Available data:
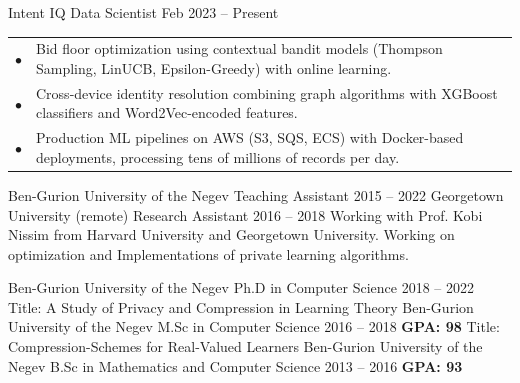 \documentclass[]{awesome-cv}
\begin{document}
\begin{cventries}
	\cventry
	{Intent IQ}
	{Data Scientist}
	{Feb 2023 – Present}
	{}
    {\def\arraystretch{1.15}{\begin{tabular}{ l l }
		$\bullet$ & {Bid floor optimization using contextual bandit models (Thompson Sampling, LinUCB, Epsilon-Greedy) with online learning.} \\
		$\bullet$ & {Cross-device identity resolution combining graph algorithms with XGBoost classifiers and Word2Vec-encoded features.} \\
		$\bullet$ & {Production ML pipelines on AWS (S3, SQS, ECS) with Docker-based deployments, processing tens of millions of records per day.} \\
	\end{tabular}}}
	\cventry
	{Ben-Gurion University of the Negev}
	{Teaching Assistant}
	{2015 – 2022}
	{}
    {}
	\cventry
	{Georgetown University (remote)}
	{Research Assistant}
	{2016 – 2018}
	{}
    {Working with Prof. Kobi Nissim from Harvard University and Georgetown University. \hspace{20em}
    Working on optimization and Implementations of private learning algorithms.}
\end{cventries}
\vspace{-2mm}
\begin{cventries}
	\cventry
	{Ben-Gurion University of the Negev}
	{Ph.D in Computer Science}
	{2018 – 2022}
	{}
	{Title: A Study of Privacy and Compression in Learning Theory}
	\cventry
	{Ben-Gurion University of the Negev}
	{M.Sc in Computer Science}	
    {2016 – 2018}
	{\textbf{GPA: 98}}	    
	{Title: Compression-Schemes for Real-Valued Learners}	
	\cventry
	{Ben-Gurion University of the Negev}	
	{B.Sc in Mathematics and Computer Science}
	{2013 – 2016}
	{\textbf{GPA: 93}}
    {}
\end{cventries}

\vspace{-5mm}
\end{document}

What is expected:
Which of the lines above mention the word "Title"? Pull those lines out.

Answer space:
	{Title: A Study of Privacy and Compression in Learning Theory}
	{Title: Compression-Schemes for Real-Valued Learners}	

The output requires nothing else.